BusinessGreen's new Net Zero Culture Hub, hosted in association with BCG, will explore how organisations can engage with the public to accelerate climate action
What does a net zero culture look like? This is a fascinating, if often overlooked question that should be of both practical and academic interest to any organisation engaged in the net zero transition.
At the practical level, deep decarbonisation is a human endeavour with society-wide reach and it therefore requires the engagement and support of multiple constituencies. Businesses, policymakers, and the public at large all need to be convinced, cajoled, and encouraged to embrace the fastest industrial revolution in history. New skills have to be developed, new products have to be marketed, and new behaviours have to be adopted.
Much of the debate surrounding the net zero transition focuses on how to deploy hard infrastructure and cutting edge technologies at pace and scale. But as the recent media backlash against the UK's net zero policies has highlighted, these changes become a lot easier if the right narrative is created.

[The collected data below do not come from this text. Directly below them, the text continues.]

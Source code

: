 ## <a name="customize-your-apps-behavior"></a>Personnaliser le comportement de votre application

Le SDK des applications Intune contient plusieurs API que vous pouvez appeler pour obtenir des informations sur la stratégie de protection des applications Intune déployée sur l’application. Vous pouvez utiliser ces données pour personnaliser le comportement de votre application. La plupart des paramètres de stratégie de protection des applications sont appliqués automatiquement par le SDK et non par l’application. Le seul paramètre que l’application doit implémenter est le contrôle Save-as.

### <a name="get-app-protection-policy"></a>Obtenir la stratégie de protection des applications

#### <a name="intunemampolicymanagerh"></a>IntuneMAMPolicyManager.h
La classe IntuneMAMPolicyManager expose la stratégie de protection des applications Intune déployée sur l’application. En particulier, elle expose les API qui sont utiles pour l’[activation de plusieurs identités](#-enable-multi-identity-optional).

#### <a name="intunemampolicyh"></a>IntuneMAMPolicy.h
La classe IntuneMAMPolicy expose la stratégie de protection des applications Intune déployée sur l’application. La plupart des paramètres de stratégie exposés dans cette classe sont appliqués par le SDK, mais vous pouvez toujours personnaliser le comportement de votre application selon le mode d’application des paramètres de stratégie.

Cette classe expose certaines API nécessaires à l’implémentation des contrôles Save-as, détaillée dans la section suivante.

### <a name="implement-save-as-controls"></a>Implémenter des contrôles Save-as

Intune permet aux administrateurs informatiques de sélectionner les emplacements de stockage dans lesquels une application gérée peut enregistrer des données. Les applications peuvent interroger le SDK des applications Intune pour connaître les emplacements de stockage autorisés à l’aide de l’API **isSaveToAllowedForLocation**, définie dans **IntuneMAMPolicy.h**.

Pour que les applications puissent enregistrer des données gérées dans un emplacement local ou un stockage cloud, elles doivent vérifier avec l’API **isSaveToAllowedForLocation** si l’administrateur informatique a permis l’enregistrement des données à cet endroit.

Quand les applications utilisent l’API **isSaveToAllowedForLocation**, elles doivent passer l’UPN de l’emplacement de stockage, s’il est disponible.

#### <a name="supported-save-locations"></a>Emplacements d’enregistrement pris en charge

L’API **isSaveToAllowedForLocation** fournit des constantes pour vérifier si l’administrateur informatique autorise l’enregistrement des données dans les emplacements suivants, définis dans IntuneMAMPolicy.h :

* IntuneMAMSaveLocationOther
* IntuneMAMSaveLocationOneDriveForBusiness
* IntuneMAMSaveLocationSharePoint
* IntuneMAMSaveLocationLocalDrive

The onus is upon political and business leaders to nurture a net zero culture that both welcomes and enables the investments and behaviour changes required to slash emissions. Without a net zero culture the net zero transition is doomed.
But if you need to create a net zero culture to build a new zero economy, it is also true that if you build a net zero economy it will create a net zero culture. You don't have to be a neo-Marxist to understand that the relationship between the economic and cultural spheres is entirely symbiotic.

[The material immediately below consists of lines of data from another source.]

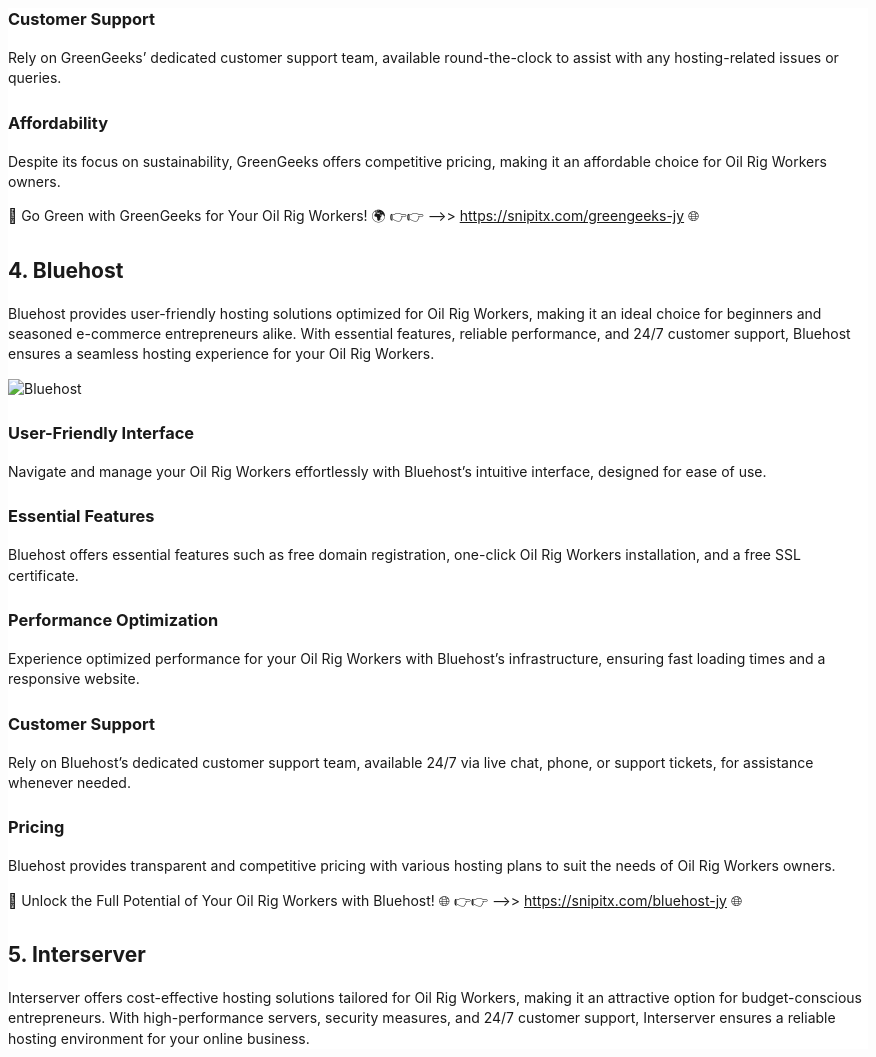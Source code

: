 ### Customer Support
Rely on GreenGeeks’ dedicated customer support team, available round-the-clock to assist with any hosting-related issues or queries.

### Affordability
Despite its focus on sustainability, GreenGeeks offers competitive pricing, making it an affordable choice for Oil Rig Workers owners.

🌿 Go Green with GreenGeeks for Your Oil Rig Workers! 🌍
👉👉 -->> https://snipitx.com/greengeeks-jy 🌐

## 4. Bluehost

Bluehost provides user-friendly hosting solutions optimized for Oil Rig Workers, making it an ideal choice for beginners and seasoned e-commerce entrepreneurs alike. With essential features, reliable performance, and 24/7 customer support, Bluehost ensures a seamless hosting experience for your Oil Rig Workers.

![Bluehost](https://i.imgur.com/PasFF9E.jpeg "Bluehost Hosting")

### User-Friendly Interface
Navigate and manage your Oil Rig Workers effortlessly with Bluehost’s intuitive interface, designed for ease of use.

### Essential Features
Bluehost offers essential features such as free domain registration, one-click Oil Rig Workers installation, and a free SSL certificate.

### Performance Optimization
Experience optimized performance for your Oil Rig Workers with Bluehost’s infrastructure, ensuring fast loading times and a responsive website.

### Customer Support
Rely on Bluehost’s dedicated customer support team, available 24/7 via live chat, phone, or support tickets, for assistance whenever needed.

### Pricing
Bluehost provides transparent and competitive pricing with various hosting plans to suit the needs of Oil Rig Workers owners.

🚀 Unlock the Full Potential of Your Oil Rig Workers with Bluehost! 🌐
👉👉 -->> https://snipitx.com/bluehost-jy 🌐

## 5. Interserver

Interserver offers cost-effective hosting solutions tailored for Oil Rig Workers, making it an attractive option for budget-conscious entrepreneurs. With high-performance servers, security measures, and 24/7 customer support, Interserver ensures a reliable hosting environment for your online business.
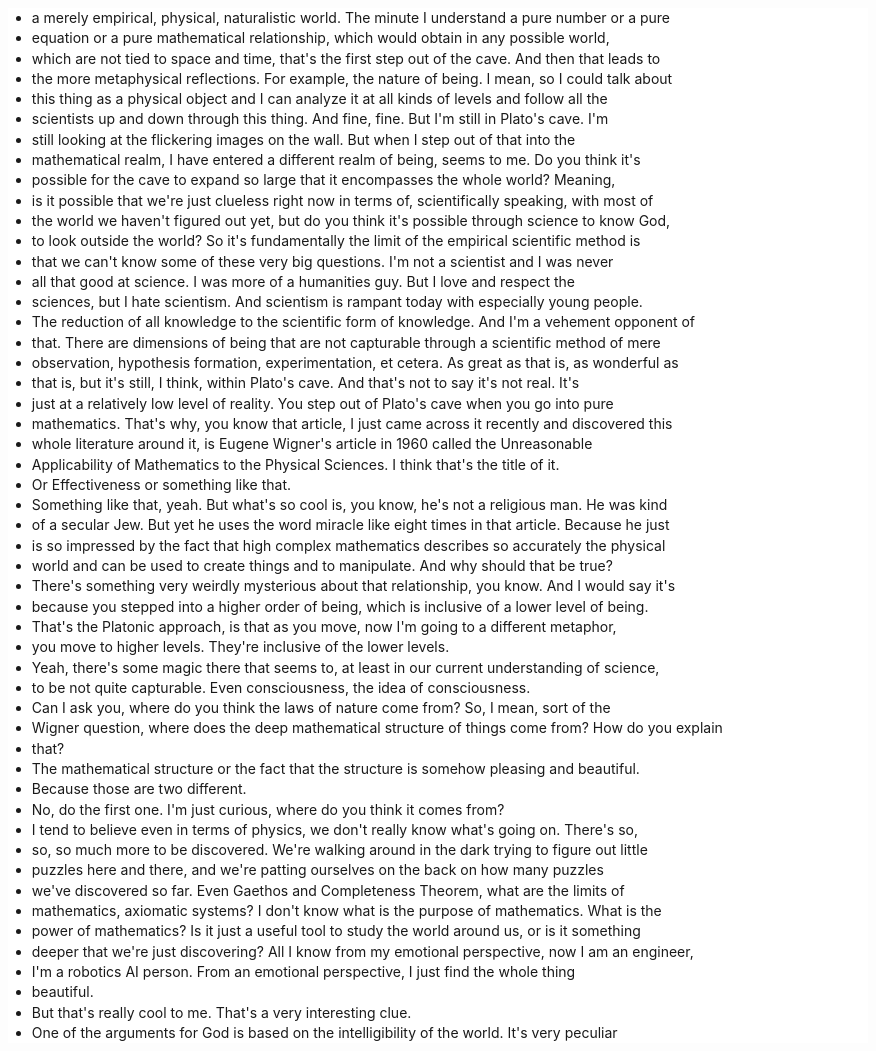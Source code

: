 *  a merely empirical, physical, naturalistic world. The minute I understand a pure number or a pure
*  equation or a pure mathematical relationship, which would obtain in any possible world,
*  which are not tied to space and time, that's the first step out of the cave. And then that leads to
*  the more metaphysical reflections. For example, the nature of being. I mean, so I could talk about
*  this thing as a physical object and I can analyze it at all kinds of levels and follow all the
*  scientists up and down through this thing. And fine, fine. But I'm still in Plato's cave. I'm
*  still looking at the flickering images on the wall. But when I step out of that into the
*  mathematical realm, I have entered a different realm of being, seems to me. Do you think it's
*  possible for the cave to expand so large that it encompasses the whole world? Meaning,
*  is it possible that we're just clueless right now in terms of, scientifically speaking, with most of
*  the world we haven't figured out yet, but do you think it's possible through science to know God,
*  to look outside the world? So it's fundamentally the limit of the empirical scientific method is
*  that we can't know some of these very big questions. I'm not a scientist and I was never
*  all that good at science. I was more of a humanities guy. But I love and respect the
*  sciences, but I hate scientism. And scientism is rampant today with especially young people.
*  The reduction of all knowledge to the scientific form of knowledge. And I'm a vehement opponent of
*  that. There are dimensions of being that are not capturable through a scientific method of mere
*  observation, hypothesis formation, experimentation, et cetera. As great as that is, as wonderful as
*  that is, but it's still, I think, within Plato's cave. And that's not to say it's not real. It's
*  just at a relatively low level of reality. You step out of Plato's cave when you go into pure
*  mathematics. That's why, you know that article, I just came across it recently and discovered this
*  whole literature around it, is Eugene Wigner's article in 1960 called the Unreasonable
*  Applicability of Mathematics to the Physical Sciences. I think that's the title of it.
*  Or Effectiveness or something like that.
*  Something like that, yeah. But what's so cool is, you know, he's not a religious man. He was kind
*  of a secular Jew. But yet he uses the word miracle like eight times in that article. Because he just
*  is so impressed by the fact that high complex mathematics describes so accurately the physical
*  world and can be used to create things and to manipulate. And why should that be true?
*  There's something very weirdly mysterious about that relationship, you know. And I would say it's
*  because you stepped into a higher order of being, which is inclusive of a lower level of being.
*  That's the Platonic approach, is that as you move, now I'm going to a different metaphor,
*  you move to higher levels. They're inclusive of the lower levels.
*  Yeah, there's some magic there that seems to, at least in our current understanding of science,
*  to be not quite capturable. Even consciousness, the idea of consciousness.
*  Can I ask you, where do you think the laws of nature come from? So, I mean, sort of the
*  Wigner question, where does the deep mathematical structure of things come from? How do you explain
*  that?
*  The mathematical structure or the fact that the structure is somehow pleasing and beautiful.
*  Because those are two different.
*  No, do the first one. I'm just curious, where do you think it comes from?
*  I tend to believe even in terms of physics, we don't really know what's going on. There's so,
*  so, so much more to be discovered. We're walking around in the dark trying to figure out little
*  puzzles here and there, and we're patting ourselves on the back on how many puzzles
*  we've discovered so far. Even Gaethos and Completeness Theorem, what are the limits of
*  mathematics, axiomatic systems? I don't know what is the purpose of mathematics. What is the
*  power of mathematics? Is it just a useful tool to study the world around us, or is it something
*  deeper that we're just discovering? All I know from my emotional perspective, now I am an engineer,
*  I'm a robotics AI person. From an emotional perspective, I just find the whole thing
*  beautiful.
*  But that's really cool to me. That's a very interesting clue.
*  One of the arguments for God is based on the intelligibility of the world. It's very peculiar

All previous industrial revolutions have shaped the culture, and the green industrial revolution will be no different. It took decades to play out, but the first industrial revolution eventually helped give us universal suffrage, the entire concept of leisure time, the emergence of a middle class, and a lot more besides. The post war consumer revolution gave us teenagers, rock and roll, and modern consumer culture. The digital revolution gave us hyper connectivity and transparency, echo chambers and globalisation, binge-watching and endless doom-scrolling on our phones. It will be fascinating to watch what the net zero transition gives us. Will the four day week, the primacy of experiences over physical products, and a complete reappraisal of animal rights become to the green industrial revolution what the weekend, the Ford Model T, and workers' rights were to the first industrial revolution?
More pertinently, how can businesses catalyse such changes? How can they create a working culture that is supportive of the net zero transition and shape the public discourse to create new green markets and behaviours?

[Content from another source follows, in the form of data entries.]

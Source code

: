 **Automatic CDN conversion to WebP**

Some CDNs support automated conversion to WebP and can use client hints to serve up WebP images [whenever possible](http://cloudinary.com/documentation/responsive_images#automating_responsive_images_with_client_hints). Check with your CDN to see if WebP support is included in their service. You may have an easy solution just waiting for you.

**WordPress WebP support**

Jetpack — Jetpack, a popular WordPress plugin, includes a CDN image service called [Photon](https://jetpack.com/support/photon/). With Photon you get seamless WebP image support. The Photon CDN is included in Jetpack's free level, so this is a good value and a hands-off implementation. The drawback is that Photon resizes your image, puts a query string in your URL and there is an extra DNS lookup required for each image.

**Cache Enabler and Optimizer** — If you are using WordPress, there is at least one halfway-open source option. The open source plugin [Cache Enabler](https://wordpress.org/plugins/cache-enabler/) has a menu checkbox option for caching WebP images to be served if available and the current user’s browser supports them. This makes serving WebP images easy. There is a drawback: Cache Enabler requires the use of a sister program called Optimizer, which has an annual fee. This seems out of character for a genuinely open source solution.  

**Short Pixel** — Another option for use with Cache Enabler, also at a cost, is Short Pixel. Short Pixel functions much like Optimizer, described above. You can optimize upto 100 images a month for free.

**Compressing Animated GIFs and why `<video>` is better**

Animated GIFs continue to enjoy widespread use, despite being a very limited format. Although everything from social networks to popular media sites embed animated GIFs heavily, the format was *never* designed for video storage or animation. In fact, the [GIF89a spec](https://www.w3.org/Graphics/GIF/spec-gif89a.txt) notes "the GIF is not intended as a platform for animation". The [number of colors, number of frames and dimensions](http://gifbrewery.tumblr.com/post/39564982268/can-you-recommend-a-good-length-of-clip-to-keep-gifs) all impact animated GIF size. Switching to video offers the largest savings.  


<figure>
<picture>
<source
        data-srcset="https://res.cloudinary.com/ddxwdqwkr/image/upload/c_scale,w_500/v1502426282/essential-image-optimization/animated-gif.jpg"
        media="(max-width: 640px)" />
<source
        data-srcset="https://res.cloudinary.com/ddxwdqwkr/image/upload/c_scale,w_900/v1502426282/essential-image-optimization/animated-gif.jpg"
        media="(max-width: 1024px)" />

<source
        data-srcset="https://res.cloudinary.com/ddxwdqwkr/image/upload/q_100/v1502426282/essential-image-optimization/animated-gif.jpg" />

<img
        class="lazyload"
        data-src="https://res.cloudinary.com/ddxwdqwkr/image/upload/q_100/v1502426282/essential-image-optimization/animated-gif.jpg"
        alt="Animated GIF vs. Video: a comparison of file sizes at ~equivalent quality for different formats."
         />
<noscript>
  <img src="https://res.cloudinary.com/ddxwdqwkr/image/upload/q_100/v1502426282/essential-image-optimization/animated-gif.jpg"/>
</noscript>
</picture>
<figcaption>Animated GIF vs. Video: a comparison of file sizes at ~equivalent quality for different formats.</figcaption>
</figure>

These are just some of the questions BusinessGreen is looking forward to exploring through our upcoming Net Zero Culture Summit on December 8th and as part of the new Net Zero Culture Hub, which launches today in association with consultancy giant BCG. Over the coming weeks, we'll look at how to create a net zero working culture - starting with today's investigation from Isabella Kaminski - how to instil a net zero culture among customers and partners, and how leading cultural industries such as fashion, hospitality, advertising and broadcast are working to accelerate the net zero transition.
What does a net zero culture look like? No one is quite sure as yet, but you'll know it when you see it.